How To Communicate Effectively When You’ve Got No Time For Meetings

“How can I manage my stakeholders when there isn’t enough time for meetings?” a project manager asked me recently. She had ruled out emails and wanted another option for communicating (preferably asynchronous) that wouldn’t involve sitting in project meetings.

I had a couple of options for how to communicate effectively with her team that I shared with her, and today I’ll share them with you.

If, like so many people, you are struggling to find ways to get the word out when you can’t get everyone to a meeting, these might help you too.

Here are 6 ways to communicate when you don’t have time for a meeting:

  1. Create a minimum communication list
  2. Establish the minimum communication you can do
  3. Phone the difficult stakeholders
  4. Make email updates better
  5. Try ditching real-time comms
  6. Report by exception.

Let’s dive into each of these and see how they could work for you.

1. Create a minimum communication list

Who is in the minimum group of stakeholders you have to communicate with? Make a list of all your stakeholders. Identify the ones that aren’t that important to your projects’ success, then drop them a quick message saying you are happy to update them whenever and they just need to get in touch with you.

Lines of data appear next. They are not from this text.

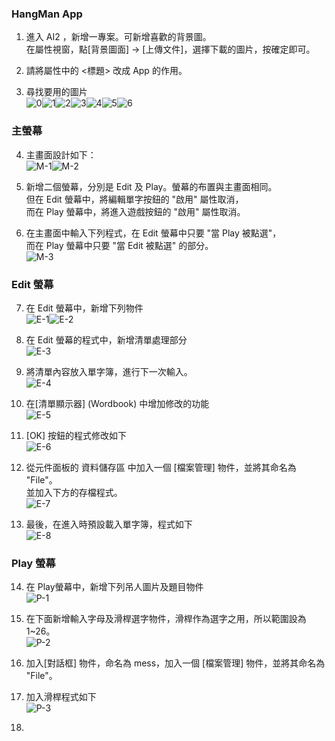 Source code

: ### HangMan App
1. 進入 AI2 ，新增一專案。可新增喜歡的背景圖。<br>
在屬性視窗，點[背景圖面] -> [上傳文件]，選擇下載的圖片，按確定即可。

2. 請將屬性中的 <標題> 改成 App 的作用。

3. 尋找要用的圖片<br>
![0](0.png)![1](1.png)![2](2.png)![3](3.png)![4](4.png)![5](5.png)![6](6.png)

### 主螢幕

4. 主畫面設計如下：<br>
![M-1](M-1.PNG)![M-2](M-2.PNG)

5. 新增二個螢幕，分別是 Edit 及 Play。螢幕的布置與主畫面相同。<br>
   但在 Edit 螢幕中，將編輯單字按鈕的 "啟用" 屬性取消，<br>
   而在 Play 螢幕中，將進入遊戲按鈕的 "啟用" 屬性取消。

6. 在主畫面中輸入下列程式，在 Edit 螢幕中只要 "當 Play 被點選"，<br>
   而在 Play 螢幕中只要 "當 Edit 被點選" 的部分。<br>
   ![M-3](M-3.PNG)

### Edit 螢幕

7. 在 Edit 螢幕中，新增下列物件<br>
   ![E-1](E-1.PNG)![E-2](E-2.PNG)
   
8. 在 Edit 螢幕的程式中，新增清單處理部分<br>
   ![E-3](E-3.PNG)

9. 將清單內容放入單字簿，進行下一次輸入。<br>
   ![E-4](E-4.PNG)

10. 在[清單顯示器] (Wordbook) 中增加修改的功能<br>
   ![E-5](E-5.PNG)

11. [OK] 按鈕的程式修改如下<br>
   ![E-6](E-6.PNG)

12. 從元件面板的 資料儲存區 中加入一個 [檔案管理] 物件，並將其命名為 "File"。<br>
    並加入下方的存檔程式。<br>
   ![E-7](E-7.PNG)
    
13. 最後，在進入時預設載入單字簿，程式如下<br>
   ![E-8](E-8.PNG)

### Play 螢幕

14. 在 Play螢幕中，新增下列吊人圖片及題目物件<br>
   ![P-1](P-1.PNG)
   
15. 在下面新增輸入字母及滑桿選字物件，滑桿作為選字之用，所以範圍設為1~26。<br>
   ![P-2](P-2.PNG)

16. 加入[對話框] 物件，命名為 mess，加入一個 [檔案管理] 物件，並將其命名為 "File"。

17. 加入滑桿程式如下 <br>
   ![P-3](P-3.PNG)
   
18. 
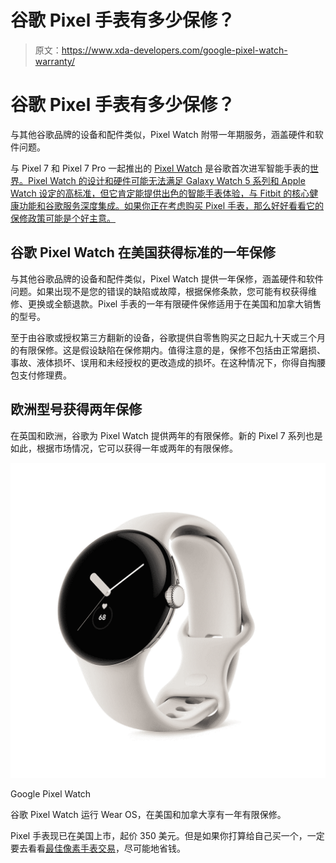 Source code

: # 谷歌 Pixel 手表有多少保修？

> 原文：<https://www.xda-developers.com/google-pixel-watch-warranty/>

# 谷歌 Pixel 手表有多少保修？

与其他谷歌品牌的设备和配件类似，Pixel Watch 附带一年期服务，涵盖硬件和软件问题。

与 Pixel 7 和 Pixel 7 Pro 一起推出的 [Pixel Watch](https://www.xda-developers.com/google-pixel-watch/) 是谷歌首次进军智能手表的[世界。Pixel Watch 的设计和硬件可能无法满足 Galaxy Watch 5 系列和 Apple Watch 设定的高标准，但它肯定能提供出色的智能手表体验，与 Fitbit 的核心健康功能和谷歌服务深度集成。如果你正在考虑购买 Pixel 手表，那么好好看看它的保修政策可能是个好主意。](https://www.xda-developers.com/best-smartwatches/)

## 谷歌 Pixel Watch 在美国获得标准的一年保修

与其他谷歌品牌的设备和配件类似，Pixel Watch 提供一年保修，涵盖硬件和软件问题。如果出现不是您的错误的缺陷或故障，根据保修条款，您可能有权获得维修、更换或全额退款。Pixel 手表的一年有限硬件保修适用于在美国和加拿大销售的型号。

至于由谷歌或授权第三方翻新的设备，谷歌提供自零售购买之日起九十天或三个月的有限保修。这是假设缺陷在保修期内。值得注意的是，保修不包括由正常磨损、事故、液体损坏、误用和未经授权的更改造成的损坏。在这种情况下，你得自掏腰包支付修理费。

## 欧洲型号获得两年保修

在英国和欧洲，谷歌为 Pixel Watch 提供两年的有限保修。新的 Pixel 7 系列也是如此，根据市场情况，它可以获得一年或两年的有限保修。

 <picture>![The Google Pixel Watch offers a plethora of health and fitness features except blood sugar.](img/d8c8ff956a2ffb6ceb7e844592240ad7.png)</picture> 

Google Pixel Watch

谷歌 Pixel Watch 运行 Wear OS，在美国和加拿大享有一年有限保修。

Pixel 手表现已在美国上市，起价 350 美元。但是如果你打算给自己买一个，一定要去看看[最佳像素手表交易](https://www.xda-developers.com/best-google-pixel-watch-deals/)，尽可能地省钱。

Then cross them off and stop contacting them (or at least contact them infrequently, maybe about major stuff).

If they are that bothered about knowing what is going on, they will get back in touch. Obviously don’t do this with people who are critical and who need to have the information!

Talk to the people left on the list – what do they want to know? How do they want to know it? Most reasonable people will recognize that they can’t say they want to hear about the project, refuse to engage and then complain that they don’t know anything.

2. Establish the minimum communication you can do

What is the minimum amount of communication you could get away with? Perhaps:

  • Making sure people have the data they need for decision making on the project
  • Making sure the sponsor/key stakeholders are aware of issues that you need support with
  • Making sure they know what decisions you need them to make so you can move the project forward.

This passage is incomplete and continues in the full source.